Стилистический декорум вначале живет в очень узком кругу, затем не без помощи художественной литературы, авторитет которой как раз в это время достигает вышей  точки, а также с опорой на активную языковую политику государства распространяется на очень широкие слои общества. В нашей стране торжество такого декорума  отражено в виноградовской функциональной стилистике. 

Однако то, что мы привыкли считать вечным, так как это совпало с нашей молодостью и школьными представлениями, в действительности занимает скромный по историческим меркам период времени, и период этот как раз сейчас заканчивается. Сужается  возможность жесткой регламентации сверху, снижается роль литературных образцов. Даже в среде пуристов заговорили об эластичности нормы, о рекомендательном, но не запретительном характере языковой нормы. За всем этим не замечается самое главное: больше нет шкафа, в котором висят готовые платья. Есть возможность и шить и кроить самому. Вариантный подход к языковым явлениям, являющийся догмой для современного лингвиста, то и дело оказывается бессильным. Даже простой каламбур, который нынче принято называть языковой игрой, не является вариантом, выбранным из закрытого списка. Взгляните на наружную рекламу, на бесчисленные формы взаимодействия слова и рисунка, вспомните недавно модный феномен «олбанского языка», и вы увидите, что речь идет скорее о выборе каких-то стратегий словесных преобразований, чем о выборе между нейтральным и экспрессивным вариантом.  Забавно, что именно так представляли себе жизнь древние риторы, у которых такие преобразования назывались метаплазмами. Сегодня перед говорящим не дискретный выбор, контролируемый корректором, а континуум возможностей при ослабевающем контроле сверху.  А «шкаф» исчез еще и потому, что нет больше такого места, с которого было бы видно все его содержимое. Ведь речь не о системе языка, а о девиациях, имя которым легион и которые возникают в локальных коммуникативных сообществах и не находятся в пределах общего виденья.     

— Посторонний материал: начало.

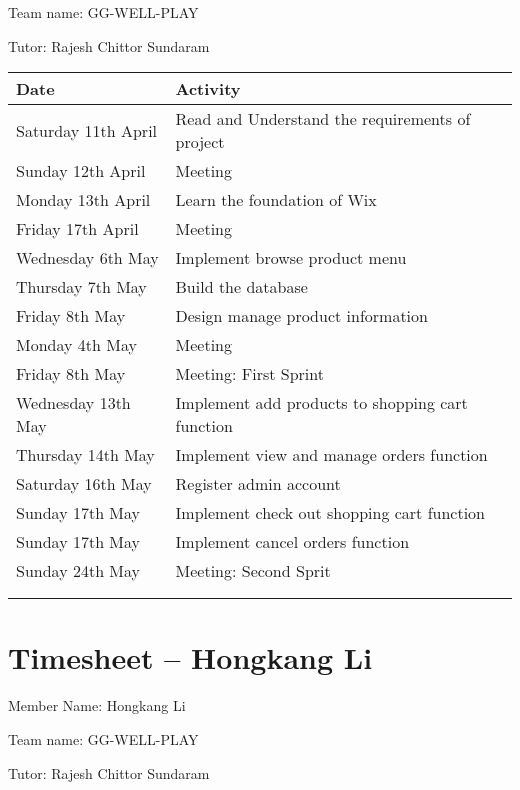 Team name: GG-WELL-PLAY

Tutor: Rajesh Chittor Sundaram

\begin{tabularx}{0.95\linewidth}{%
	l%
	>{\raggedright\arraybackslash}X}%
	\toprule
	Date & Activity\\
	\midrule
	Saturday 11th April & Read and Understand the requirements of project\\
	\midrule
	Sunday 12th April & Meeting\\
	\midrule
	Monday 13th April & Learn the foundation of Wix\\
	\midrule
	Friday 17th April & Meeting\\
	\midrule
	Wednesday 6th May & Implement browse product menu\\
	\midrule
	Thursday 7th May & Build the database \\
	\midrule
	Friday 8th May & Design manage product information \\
	\midrule
	Monday 4th May & Meeting\\
	\midrule
	Friday 8th May & Meeting: First Sprint\\
	\midrule
	Wednesday 13th May & Implement add products to shopping cart function\\
	\midrule
	Thursday 14th May & Implement view and manage orders function\\
	\midrule
	Saturday 16th May & Register admin account\\
	\midrule
	Sunday 17th May & Implement check out shopping cart function\\
	\midrule
	Sunday 17th May & Implement cancel orders function\\
	\midrule
	Sunday 24th May & Meeting: Second Sprit\\
	\bottomrule
	\\
	\caption{Timesheet -- Chongjing Zhang}  
  \label{tab:timesheetChongjing}
\end{tabularx}

\clearpage
\section*{Timesheet – Hongkang Li}
Member Name: Hongkang Li

Team name: GG-WELL-PLAY

Tutor: Rajesh Chittor Sundaram

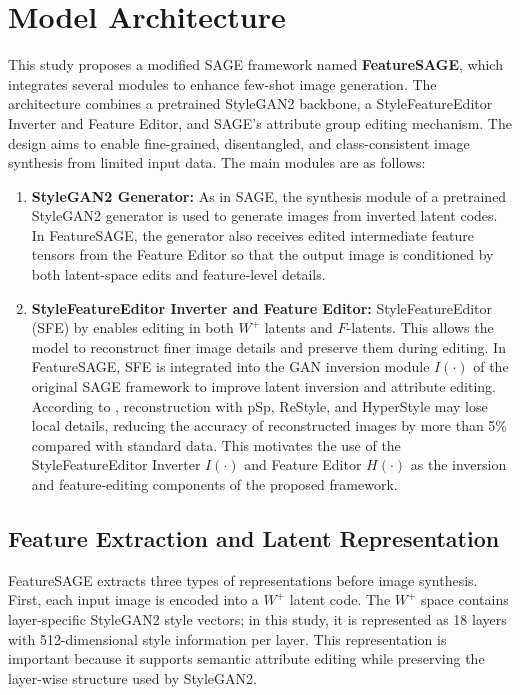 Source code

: \section{Model Architecture}

This study proposes a modified SAGE framework named \textbf{FeatureSAGE}, which integrates several modules to enhance few-shot image generation. The architecture combines a pretrained StyleGAN2 backbone, a StyleFeatureEditor Inverter and Feature Editor, and SAGE's attribute group editing mechanism. The design aims to enable fine-grained, disentangled, and class-consistent image synthesis from limited input data. The main modules are as follows:

\begin{enumerate}
    \item \textbf{StyleGAN2 Generator:} As in SAGE, the synthesis module of a pretrained StyleGAN2 generator is used to generate images from inverted latent codes. In FeatureSAGE, the generator also receives edited intermediate feature tensors from the Feature Editor so that the output image is conditioned by both latent-space edits and feature-level details.

    \item \textbf{StyleFeatureEditor Inverter and Feature Editor:} StyleFeatureEditor (SFE) by \citet{bobkov2024devildetailsstylefeatureeditordetailrich} enables editing in both $W^{+}$ latents and $F$-latents. This allows the model to reconstruct finer image details and preserve them during editing. In FeatureSAGE, SFE is integrated into the GAN inversion module $I(\cdot)$ of the original SAGE framework to improve latent inversion and attribute editing. According to \citet{ding2023stableattributegroupediting}, reconstruction with pSp, ReStyle, and HyperStyle may lose local details, reducing the accuracy of reconstructed images by more than 5\% compared with standard data. This motivates the use of the StyleFeatureEditor Inverter $I(\cdot)$ and Feature Editor $H(\cdot)$ as the inversion and feature-editing components of the proposed framework.
\end{enumerate}

\subsection{Feature Extraction and Latent Representation}
\label{sec:feature_extraction_latent}

FeatureSAGE extracts three types of representations before image synthesis. First, each input image is encoded into a $W^{+}$ latent code. The $W^{+}$ space contains layer-specific StyleGAN2 style vectors; in this study, it is represented as 18 layers with 512-dimensional style information per layer. This representation is important because it supports semantic attribute editing while preserving the layer-wise structure used by StyleGAN2.

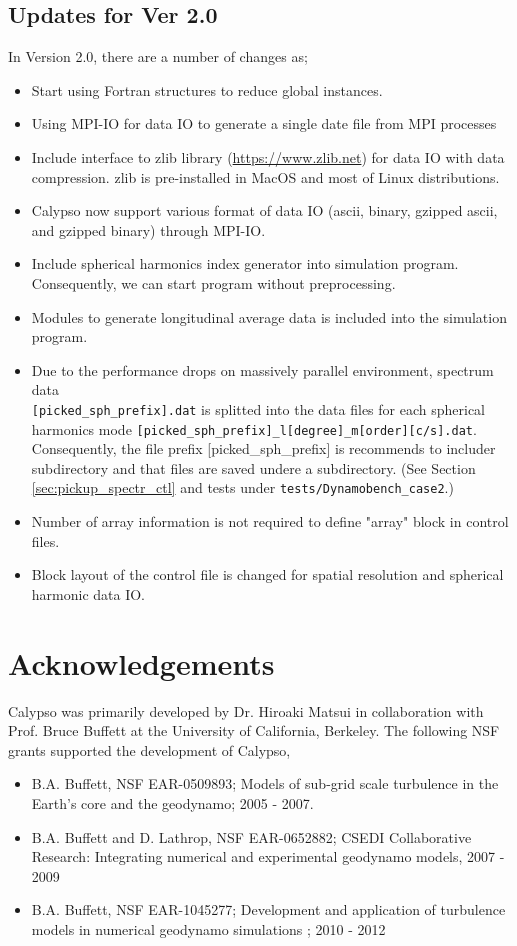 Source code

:\subsection{Updates for Ver 2.0}
In Version 2.0, there are a number of changes as;
\begin{itemize}
\item Start using Fortran structures to reduce global instances.
\item Using MPI-IO for data IO to generate a single date file from MPI processes
\item Include interface to zlib library (\url{https://www.zlib.net}) for data IO with data compression. zlib is pre-installed in MacOS and most of Linux distributions.
\item Calypso now support various format of data IO (ascii, binary, gzipped ascii, and gzipped binary) through MPI-IO.
\item Include spherical harmonics index generator into simulation program. Consequently, we can start program without preprocessing.
\item Modules to generate longitudinal average data is included into the simulation program.
\item Due to the performance drops on massively parallel environment, spectrum data \\
{\tt [picked\_sph\_prefix].dat} is splitted into the data files for each spherical harmonics mode {\tt [picked\_sph\_prefix]\_l[degree]\_m[order][c/s].dat}. Consequently, the file prefix [picked\_sph\_prefix] is recommends to includer subdirectory and that files are saved undere a subdirectory. (See Section \ref{sec:pickup_spectr_ctl} and tests under \verb|tests/Dynamobench_case2|.)
\item Number of array information is not required to define "array" block in control files.
\item Block layout of the control file is changed for spatial resolution and spherical harmonic data IO.
\end{itemize}






\section{Acknowledgements}
\label{section:acknowledgements}
Calypso was primarily developed by Dr. Hiroaki Matsui in collaboration with Prof. Bruce Buffett at the University of California, Berkeley. The following NSF grants supported the development of Calypso, 
%
\begin{itemize}
\item B.A. Buffett, NSF EAR-0509893; Models of sub-grid scale turbulence in the Earth's core and the geodynamo; 2005 - 2007.
\item B.A. Buffett and D. Lathrop,  NSF EAR-0652882; CSEDI Collaborative Research: Integrating numerical and experimental geodynamo models, 2007 - 2009
\item B.A. Buffett, NSF EAR-1045277; Development and application of turbulence models in numerical geodynamo simulations ;  2010 - 2012
\end{itemize}
%

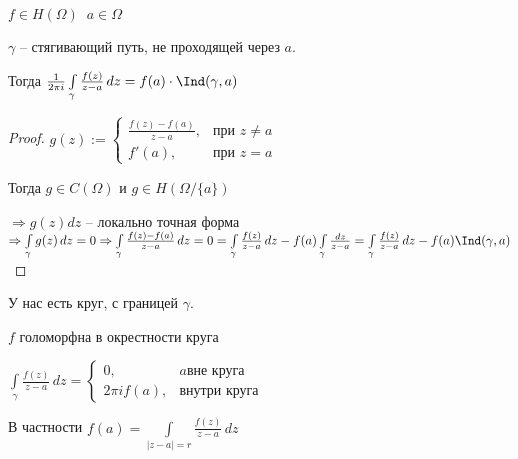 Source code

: \begin{theorem}\thmslashn
	
	$f\in H(\Omega) \;\; a\in \Omega$
	
	$\gamma$ -- стягивающий путь, не проходящей через $a$. 
	
	Тогда $\frac{1}{2\pi i}\int\limits_\gamma \frac{f(z)}{z-a}\,dz = f(a)\cdot \Ind(\gamma, a)$
	
\end{theorem}

\begin{proof}\thmslashn
	
	$
	g(z) :=
	\begin{cases}
		\frac{f(z) - f(a)}{z-a}, & \text{при } z \not = a \\
		f'(a), & \text{при } z = a
	\end{cases}
	$
	
	Тогда $g \in C(\Omega)$ и $g\in H(\Omega/\{a\})$
	
	$\Rightarrow g(z)dz$ -- локально точная форма $\Rightarrow \int\limits_\gamma g(z)\,dz = 0 \Rightarrow \int\limits_\gamma \frac{f(z) - f(a)}{z-a}\,dz = 0 = \int\limits_\gamma \frac{f(z)}{z-a}\,dz - f(a) \int\limits_\gamma \frac{dz}{z-a} = \int\limits_\gamma \frac{f(z)}{z-a}\,dz - f(a) \Ind(\gamma, a)$
\end{proof}

\begin{example}\thmslashn
	
	У нас есть круг, с границей $\gamma$. 
	
	$f$ голоморфна в окрестности круга
	
	$\int\limits_\gamma \frac{f(z)}{z-a}\,dz = 
	\begin{cases}
	0, & a \text{вне круга}\\
	2\pi i f(a), & \text{внутри круга}
	\end{cases}$
	
	В частности $f(a) = \int\limits_{|z-a| = r} \frac{f(z)}{z-a}\,dz$
\end{example}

Как же можно культивировать коммуникативное пространство в сложившихся условиях? Это и есть вызов.  И отвечать на этот вызов придется гуманитарию. Ему надо выйти за пределы школьных представлений, которые больше не работают. Придется действовать более экологичными, «природными» методами, а не уповать на методы административные. Недаром же мы не первый десяток лет говорим о лингвистической экологии. Мы должны научиться инициировать коммуникативную самоорганизацию в тех или иных средах. Если говорить об исторических прецедентах – это ближе всего к истокам риторики и дальше всего от нормативной стилистики. Но и аналогии с риторикой, которые я настойчиво провожу, хромают. Вызов есть вызов. Одно ясно, сегодня мы должны учить людей, которые умели бы окультуривать те локальные коммуникативные среды, в которых будет протекать их деятельность.  А для этого нужны широкий исторический кругозор  и развитое языковое мышление.  

Если объединить обе потребности, продиктованные сегодняшней жизнью, то можно суммировать сказанное так. Филологи должны быть готовы к тому, чтобы учить людей разных специальностей толково  обсуждать свою профессиональную деятельность за пределами узкого круга профессионалов, понимающих друг друга с полуслова. А кроме того, они должны быть готовы к воспитанию профессионалов самого общения, к воспитанию тех, кто на основе своего языкового и исторического кругозора смог бы налаживать общение в различных средах.    

Как бы то ни было, но проблемы это общественные, и они требуют публичного обсуждения, выходящего за рамки академических или чиновных кругов. Перед новыми вызовами мы все равны, и замалчивать их нет никакого смысла.